France | France, Cour administrative d'appel de BORDEAUX, 3ème chambre, 06 mai 2025, 24BX00037


Vu la procédure suivante :



Procédure contentieuse antérieure :



Mme B... A... a demandé au tribunal administratif de Pau d'annuler la décision du 20 juillet 2022 par laquelle le président de la communauté de communes Maremne Adour Côte-Sud (MACS) a rejeté sa demande tendant à l'abrogation partielle du plan d'urbanisme intercommunal (PLUI) en tant qu'il a grevé d'une servitude de protection des zones humides les parcelles du territoire de la commune de Soustons dont elle est propriétaire, cadastrées section AD n° 19 et n° 20.



Par un jugement n° 2201937 du 8 novembre 2023, le tribunal administratif de Pau a rejet...

Vu la procédure suivante :

Procédure contentieuse antérieure :

Mme B... A... a demandé au tribunal administratif de Pau d'annuler la décision du 20 juillet 2022 par laquelle le président de la communauté de communes Maremne Adour Côte-Sud (MACS) a rejeté sa demande tendant à l'abrogation partielle du plan d'urbanisme intercommunal (PLUI) en tant qu'il a grevé d'une servitude de protection des zones humides les parcelles du territoire de la commune de Soustons dont elle est propriétaire, cadastrées section AD n° 19 et n° 20.

Par un jugement n° 2201937 du 8 novembre 2023, le tribunal administratif de Pau a rejeté sa demande.

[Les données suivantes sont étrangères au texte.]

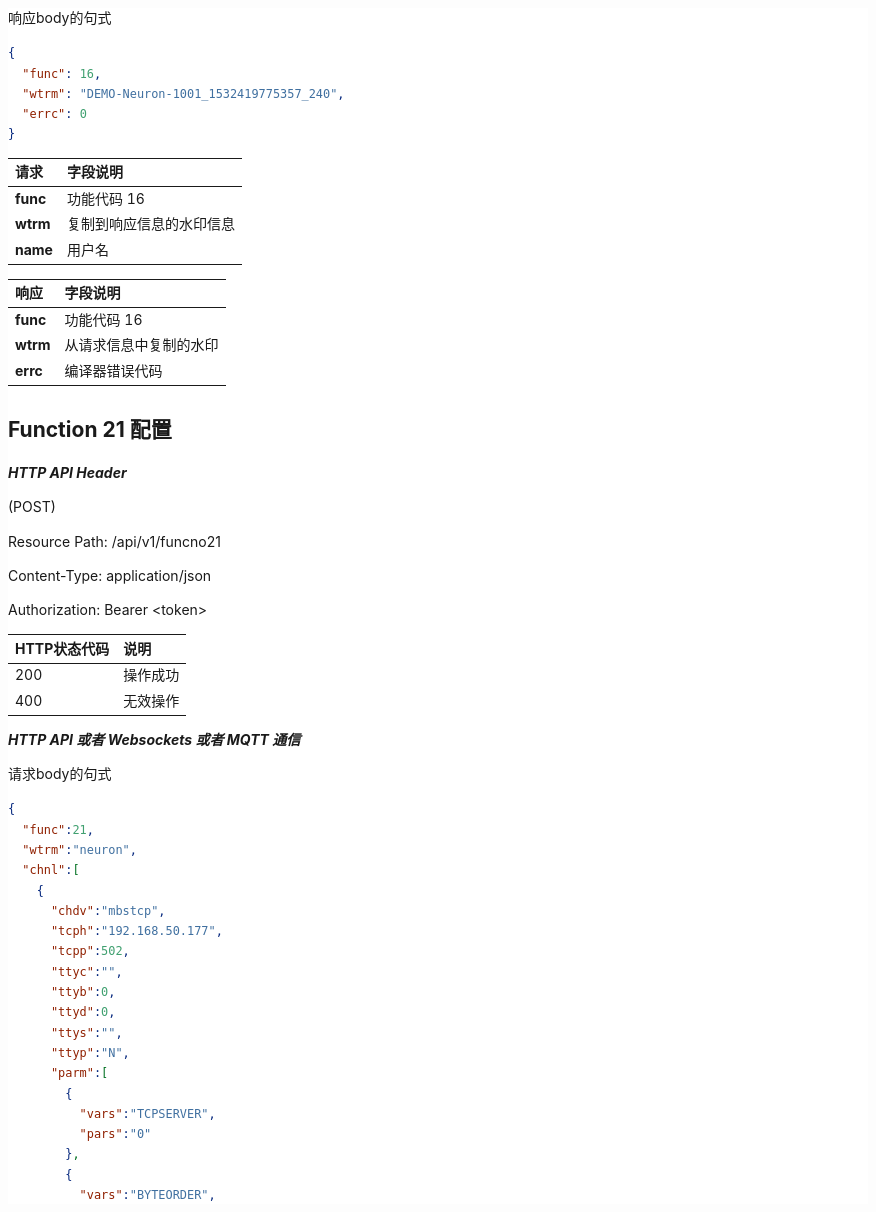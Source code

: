 响应body的句式

```json
{
  "func": 16,
  "wtrm": "DEMO-Neuron-1001_1532419775357_240",
  "errc": 0
}
```

| 请求      | 字段说明                       |
| :------- | :---------------------------- |
| **func** | 功能代码 16                    |
| **wtrm** | 复制到响应信息的水印信息             |
| **name** | 用户名                         |

| 响应      | 字段说明                      |
| :------- | :--------------------------- |
| **func** | 功能代码 16                   |
| **wtrm** | 从请求信息中复制的水印           |
| **errc** | 编译器错误代码                  |

## Function 21 配置

**_HTTP API Header_**

(POST)

Resource Path: /api/v1/funcno21

Content-Type: application/json

Authorization: Bearer \<token\>

| **HTTP状态代码** | **说明**        |
| :-------------- | :------------- |
| 200             | 操作成功        |
| 400             | 无效操作        |

**_HTTP API 或者 Websockets 或者 MQTT 通信_**

请求body的句式

```json
{
  "func":21,
  "wtrm":"neuron",
  "chnl":[
    {
      "chdv":"mbstcp",
      "tcph":"192.168.50.177",
      "tcpp":502,
      "ttyc":"",
      "ttyb":0,
      "ttyd":0,
      "ttys":"",
      "ttyp":"N",
      "parm":[
        {
          "vars":"TCPSERVER",
          "pars":"0"
        },
        {
          "vars":"BYTEORDER",
```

Procédure devant la cour :

Par une requête enregistrée le 8 janvier 2024, Mme A..., représentée par Me Wattine, demande à la cour :

1°) d'annuler ce jugement du tribunal administratif de Pau du 8 novembre 2023 ;

2°) d'annuler la décision du 20 juillet 2022 par laquelle le président de la communauté de communes MACS a refusé d'abroger le plan d'urbanisme intercommunal approuvé le 27 février 2020 en tant qu'il a grevé d'une servitude de protection des zones humides sa propriété de Soustons ;

3°) d'enjoindre au président de la communauté de communes MACS d'engager une procédure de modification du plan local d'urbanisme intercommunal dans un délai de six mois à compter de la notification de l'arrêt à intervenir ;

4°) de mettre à la charge de la communauté de communes MACS une somme de 2 500 euros sur le fondement des dispositions de l'article L. 761-1 du code de justice administrative.

Elle soutient que :

- sa propriété ne saurait être qualifiée de zone humide au sens de l'article L. 211-1 du code de l'environnement pour la totalité de sa superficie de 12 600 m² dès lors qu'il n'est pas démontré que les plantes hygrophiles seraient présentes dans l'ensemble du terrain ; elle relève de la catégorie des terrains de fauche pour lesquels la méthode d'investigation mise en œuvre par les auteurs du plan local d'urbanisme pour identifier les zones humides est difficile à appliquer et doit conduire à une double recherche, à un inventaire floristique des lieux et à des sondages pédologiques des sols ; or, aucun sondage pédologique n'a été réalisé dans sa propriété contrairement à ce que le tribunal a retenu ;

- la servitude porte atteinte au principe de proportionnalité dès lors qu'elle couvre l'ensemble de l'unité foncière, ce qui excède l'objectif de protection de la zone humide, dont la présence ne saurait être identifiée qu'au droit de la frange boisée du terrain ;

- ce classement en zone humide est entaché de détournement de pouvoir dans la mesure où il est opportunément intervenu après que la commune a renoncé à acquérir le terrain dans le cadre du droit de délaissement qu'elle avait mis en œuvre, son bien étant alors affecté d'un emplacement réservé depuis vingt ans ; sa propriété est la seule au cœur du bourg de Soustons qui est qualifiée de zone humide.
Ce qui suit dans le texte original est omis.